▶ **What is needed**
Each line of the data below holding the word "TFTP" must be copied.
-- Data for this exercise follows --
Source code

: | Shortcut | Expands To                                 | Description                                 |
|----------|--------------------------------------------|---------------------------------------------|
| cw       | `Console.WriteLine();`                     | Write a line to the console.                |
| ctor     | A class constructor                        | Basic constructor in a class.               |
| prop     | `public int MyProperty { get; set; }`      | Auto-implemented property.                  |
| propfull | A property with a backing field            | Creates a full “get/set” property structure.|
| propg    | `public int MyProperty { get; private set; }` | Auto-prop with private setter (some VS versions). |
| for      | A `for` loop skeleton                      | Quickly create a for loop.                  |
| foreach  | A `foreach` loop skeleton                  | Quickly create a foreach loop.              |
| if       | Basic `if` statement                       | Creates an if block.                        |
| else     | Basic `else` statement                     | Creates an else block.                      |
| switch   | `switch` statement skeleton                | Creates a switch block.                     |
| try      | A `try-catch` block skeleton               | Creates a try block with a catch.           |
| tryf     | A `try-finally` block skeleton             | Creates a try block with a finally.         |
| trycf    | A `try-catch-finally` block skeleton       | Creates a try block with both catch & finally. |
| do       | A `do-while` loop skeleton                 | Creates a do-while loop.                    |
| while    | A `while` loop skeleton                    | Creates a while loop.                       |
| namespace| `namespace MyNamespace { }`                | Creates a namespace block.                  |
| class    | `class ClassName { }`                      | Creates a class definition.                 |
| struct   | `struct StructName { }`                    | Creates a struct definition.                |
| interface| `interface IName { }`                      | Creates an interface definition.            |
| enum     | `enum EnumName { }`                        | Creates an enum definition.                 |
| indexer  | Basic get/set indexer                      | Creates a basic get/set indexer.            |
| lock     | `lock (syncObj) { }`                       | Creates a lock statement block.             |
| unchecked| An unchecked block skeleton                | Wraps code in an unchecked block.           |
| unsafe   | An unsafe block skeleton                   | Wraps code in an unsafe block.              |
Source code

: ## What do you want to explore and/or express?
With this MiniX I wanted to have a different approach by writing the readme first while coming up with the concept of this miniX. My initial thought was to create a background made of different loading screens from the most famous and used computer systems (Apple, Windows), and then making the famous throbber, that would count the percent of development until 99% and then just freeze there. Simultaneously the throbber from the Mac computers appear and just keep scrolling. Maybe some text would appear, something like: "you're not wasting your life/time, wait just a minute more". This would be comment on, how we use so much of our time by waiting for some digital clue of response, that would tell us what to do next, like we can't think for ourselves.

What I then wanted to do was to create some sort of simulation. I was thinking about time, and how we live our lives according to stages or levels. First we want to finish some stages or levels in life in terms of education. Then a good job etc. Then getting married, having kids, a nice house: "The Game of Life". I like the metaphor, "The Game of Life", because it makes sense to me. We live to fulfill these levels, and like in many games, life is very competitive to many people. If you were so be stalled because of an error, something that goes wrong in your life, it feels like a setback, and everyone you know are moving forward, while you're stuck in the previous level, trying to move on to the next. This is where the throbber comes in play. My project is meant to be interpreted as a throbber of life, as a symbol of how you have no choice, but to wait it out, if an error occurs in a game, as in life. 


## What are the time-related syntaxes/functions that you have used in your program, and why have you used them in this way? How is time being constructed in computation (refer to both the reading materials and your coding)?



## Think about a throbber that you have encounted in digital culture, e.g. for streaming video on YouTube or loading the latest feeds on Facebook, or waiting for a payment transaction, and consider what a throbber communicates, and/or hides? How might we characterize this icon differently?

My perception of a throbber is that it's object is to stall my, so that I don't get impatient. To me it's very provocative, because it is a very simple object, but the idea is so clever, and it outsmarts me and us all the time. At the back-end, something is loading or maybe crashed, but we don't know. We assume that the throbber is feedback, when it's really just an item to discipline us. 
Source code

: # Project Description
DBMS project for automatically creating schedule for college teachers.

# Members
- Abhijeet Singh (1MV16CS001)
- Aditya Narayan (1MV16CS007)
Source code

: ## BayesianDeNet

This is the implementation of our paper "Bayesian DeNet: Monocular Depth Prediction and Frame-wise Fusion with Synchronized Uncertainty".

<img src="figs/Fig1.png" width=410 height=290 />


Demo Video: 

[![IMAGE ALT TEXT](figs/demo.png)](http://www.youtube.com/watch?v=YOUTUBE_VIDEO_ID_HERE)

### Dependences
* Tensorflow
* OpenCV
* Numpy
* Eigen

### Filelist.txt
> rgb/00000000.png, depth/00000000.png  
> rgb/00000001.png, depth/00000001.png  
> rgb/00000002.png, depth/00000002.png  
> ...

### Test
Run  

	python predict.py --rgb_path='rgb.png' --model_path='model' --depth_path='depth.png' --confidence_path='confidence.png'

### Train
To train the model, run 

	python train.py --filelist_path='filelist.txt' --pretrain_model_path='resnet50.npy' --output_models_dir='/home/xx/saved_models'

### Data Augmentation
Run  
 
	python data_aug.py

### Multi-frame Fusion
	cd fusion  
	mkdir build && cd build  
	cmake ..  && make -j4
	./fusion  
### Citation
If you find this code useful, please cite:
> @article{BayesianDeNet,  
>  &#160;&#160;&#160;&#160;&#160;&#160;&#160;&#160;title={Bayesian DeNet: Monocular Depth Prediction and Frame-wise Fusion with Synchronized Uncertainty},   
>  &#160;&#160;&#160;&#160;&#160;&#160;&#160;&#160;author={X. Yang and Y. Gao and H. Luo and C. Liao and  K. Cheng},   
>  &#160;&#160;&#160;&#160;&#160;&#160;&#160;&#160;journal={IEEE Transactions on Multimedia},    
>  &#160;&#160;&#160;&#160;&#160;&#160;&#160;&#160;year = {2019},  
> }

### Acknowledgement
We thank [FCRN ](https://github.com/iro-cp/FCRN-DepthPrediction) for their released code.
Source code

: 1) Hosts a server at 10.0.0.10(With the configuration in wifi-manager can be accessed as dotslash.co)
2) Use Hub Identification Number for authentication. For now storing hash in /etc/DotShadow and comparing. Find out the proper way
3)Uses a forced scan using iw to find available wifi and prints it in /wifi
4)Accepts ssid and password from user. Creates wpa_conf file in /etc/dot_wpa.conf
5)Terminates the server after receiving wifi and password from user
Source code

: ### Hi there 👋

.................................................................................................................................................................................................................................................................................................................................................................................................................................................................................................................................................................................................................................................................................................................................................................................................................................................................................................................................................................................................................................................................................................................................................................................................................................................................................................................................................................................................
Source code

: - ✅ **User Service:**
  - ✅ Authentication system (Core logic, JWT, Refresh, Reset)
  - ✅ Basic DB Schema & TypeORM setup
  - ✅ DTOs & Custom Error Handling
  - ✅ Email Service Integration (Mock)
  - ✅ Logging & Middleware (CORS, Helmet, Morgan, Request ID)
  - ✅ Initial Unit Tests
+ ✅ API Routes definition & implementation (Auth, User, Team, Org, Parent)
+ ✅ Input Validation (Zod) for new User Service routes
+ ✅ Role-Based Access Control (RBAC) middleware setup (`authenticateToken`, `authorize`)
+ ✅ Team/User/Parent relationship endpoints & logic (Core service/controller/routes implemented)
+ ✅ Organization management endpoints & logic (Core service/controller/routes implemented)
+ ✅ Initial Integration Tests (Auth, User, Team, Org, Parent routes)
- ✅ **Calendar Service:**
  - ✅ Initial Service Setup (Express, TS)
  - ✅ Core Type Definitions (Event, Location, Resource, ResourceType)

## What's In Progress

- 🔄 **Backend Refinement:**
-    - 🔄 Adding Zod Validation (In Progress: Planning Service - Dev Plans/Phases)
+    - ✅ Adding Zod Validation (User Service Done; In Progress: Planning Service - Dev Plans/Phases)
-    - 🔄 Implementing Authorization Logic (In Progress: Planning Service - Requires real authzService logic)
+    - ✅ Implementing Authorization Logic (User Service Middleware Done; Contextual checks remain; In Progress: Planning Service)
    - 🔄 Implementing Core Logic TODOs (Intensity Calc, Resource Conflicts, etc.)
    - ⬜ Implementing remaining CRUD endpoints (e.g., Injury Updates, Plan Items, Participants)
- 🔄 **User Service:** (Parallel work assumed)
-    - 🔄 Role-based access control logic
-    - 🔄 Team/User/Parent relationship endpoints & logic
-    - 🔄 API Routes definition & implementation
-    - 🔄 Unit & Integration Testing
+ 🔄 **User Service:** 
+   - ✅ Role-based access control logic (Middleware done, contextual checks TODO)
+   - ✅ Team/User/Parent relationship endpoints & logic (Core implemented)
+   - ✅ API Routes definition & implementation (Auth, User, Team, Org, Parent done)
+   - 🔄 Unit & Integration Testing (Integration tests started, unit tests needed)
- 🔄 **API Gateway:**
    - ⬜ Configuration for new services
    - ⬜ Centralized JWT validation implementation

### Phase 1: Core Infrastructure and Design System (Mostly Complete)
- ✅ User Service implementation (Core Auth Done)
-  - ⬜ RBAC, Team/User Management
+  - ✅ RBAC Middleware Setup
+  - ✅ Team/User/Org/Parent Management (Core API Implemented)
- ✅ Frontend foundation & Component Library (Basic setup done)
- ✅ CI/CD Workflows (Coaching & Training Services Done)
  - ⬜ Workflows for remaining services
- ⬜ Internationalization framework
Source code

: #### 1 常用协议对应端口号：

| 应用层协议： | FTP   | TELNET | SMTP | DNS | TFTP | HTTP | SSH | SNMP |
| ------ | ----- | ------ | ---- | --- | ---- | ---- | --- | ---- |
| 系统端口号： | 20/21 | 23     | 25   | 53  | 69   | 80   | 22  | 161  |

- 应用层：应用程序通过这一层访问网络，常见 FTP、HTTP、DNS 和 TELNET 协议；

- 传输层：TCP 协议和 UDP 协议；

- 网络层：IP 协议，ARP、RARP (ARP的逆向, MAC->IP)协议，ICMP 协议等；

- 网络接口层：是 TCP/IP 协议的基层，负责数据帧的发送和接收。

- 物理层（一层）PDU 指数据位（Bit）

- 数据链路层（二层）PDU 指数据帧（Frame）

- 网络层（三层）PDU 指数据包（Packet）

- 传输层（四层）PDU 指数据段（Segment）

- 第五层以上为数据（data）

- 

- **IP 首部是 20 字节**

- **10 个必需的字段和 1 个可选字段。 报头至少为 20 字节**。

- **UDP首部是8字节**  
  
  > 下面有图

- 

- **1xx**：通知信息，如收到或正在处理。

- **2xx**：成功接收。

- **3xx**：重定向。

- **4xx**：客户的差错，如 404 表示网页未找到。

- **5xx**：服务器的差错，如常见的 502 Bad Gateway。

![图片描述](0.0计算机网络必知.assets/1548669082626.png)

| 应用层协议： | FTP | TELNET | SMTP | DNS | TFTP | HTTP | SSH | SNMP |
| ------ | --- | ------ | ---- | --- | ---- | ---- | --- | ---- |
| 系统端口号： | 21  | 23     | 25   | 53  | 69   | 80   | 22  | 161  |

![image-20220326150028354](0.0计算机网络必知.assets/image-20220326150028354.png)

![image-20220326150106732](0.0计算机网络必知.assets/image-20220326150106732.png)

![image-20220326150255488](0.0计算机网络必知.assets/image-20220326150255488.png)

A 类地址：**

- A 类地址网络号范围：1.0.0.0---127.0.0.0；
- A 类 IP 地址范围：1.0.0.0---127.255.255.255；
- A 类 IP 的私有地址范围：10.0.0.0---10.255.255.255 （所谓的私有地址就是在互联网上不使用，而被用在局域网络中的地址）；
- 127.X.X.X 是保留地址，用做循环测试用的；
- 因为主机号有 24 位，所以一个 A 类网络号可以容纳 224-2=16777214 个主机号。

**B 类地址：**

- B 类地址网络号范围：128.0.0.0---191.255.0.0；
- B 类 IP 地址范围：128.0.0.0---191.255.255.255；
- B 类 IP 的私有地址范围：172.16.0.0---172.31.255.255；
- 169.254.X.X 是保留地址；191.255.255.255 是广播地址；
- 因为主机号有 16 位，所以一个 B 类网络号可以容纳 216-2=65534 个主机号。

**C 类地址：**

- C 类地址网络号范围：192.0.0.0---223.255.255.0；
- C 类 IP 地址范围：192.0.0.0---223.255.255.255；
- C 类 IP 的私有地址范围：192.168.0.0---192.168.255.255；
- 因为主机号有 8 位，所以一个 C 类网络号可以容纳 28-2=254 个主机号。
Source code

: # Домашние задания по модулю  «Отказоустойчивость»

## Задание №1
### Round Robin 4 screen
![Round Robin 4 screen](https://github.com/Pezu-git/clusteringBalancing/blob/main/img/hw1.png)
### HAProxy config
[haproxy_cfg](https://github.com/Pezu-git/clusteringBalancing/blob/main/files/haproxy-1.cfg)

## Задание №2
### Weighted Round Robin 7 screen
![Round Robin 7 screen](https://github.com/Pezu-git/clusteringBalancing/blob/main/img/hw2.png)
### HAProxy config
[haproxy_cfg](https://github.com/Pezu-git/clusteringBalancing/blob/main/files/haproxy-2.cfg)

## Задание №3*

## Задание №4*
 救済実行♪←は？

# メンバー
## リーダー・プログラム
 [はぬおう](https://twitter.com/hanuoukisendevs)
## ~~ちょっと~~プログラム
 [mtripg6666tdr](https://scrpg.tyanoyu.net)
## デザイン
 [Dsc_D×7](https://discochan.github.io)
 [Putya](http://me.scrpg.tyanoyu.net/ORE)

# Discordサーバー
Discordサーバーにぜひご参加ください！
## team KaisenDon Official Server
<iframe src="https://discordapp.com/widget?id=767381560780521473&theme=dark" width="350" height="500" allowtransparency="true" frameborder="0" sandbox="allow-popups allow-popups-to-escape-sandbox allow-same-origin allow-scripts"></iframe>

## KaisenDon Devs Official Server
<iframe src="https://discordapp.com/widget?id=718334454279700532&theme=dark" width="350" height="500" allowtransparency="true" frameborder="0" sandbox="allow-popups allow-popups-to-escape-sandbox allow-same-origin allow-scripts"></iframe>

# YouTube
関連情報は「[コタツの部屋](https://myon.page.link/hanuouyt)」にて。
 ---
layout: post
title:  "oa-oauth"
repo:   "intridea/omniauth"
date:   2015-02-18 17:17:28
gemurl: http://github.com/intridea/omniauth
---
-- Data for this exercise concluded --
▶ **The completed task**
| 应用层协议： | FTP   | TELNET | SMTP | DNS | TFTP | HTTP | SSH | SNMP |
| 应用层协议： | FTP | TELNET | SMTP | DNS | TFTP | HTTP | SSH | SNMP |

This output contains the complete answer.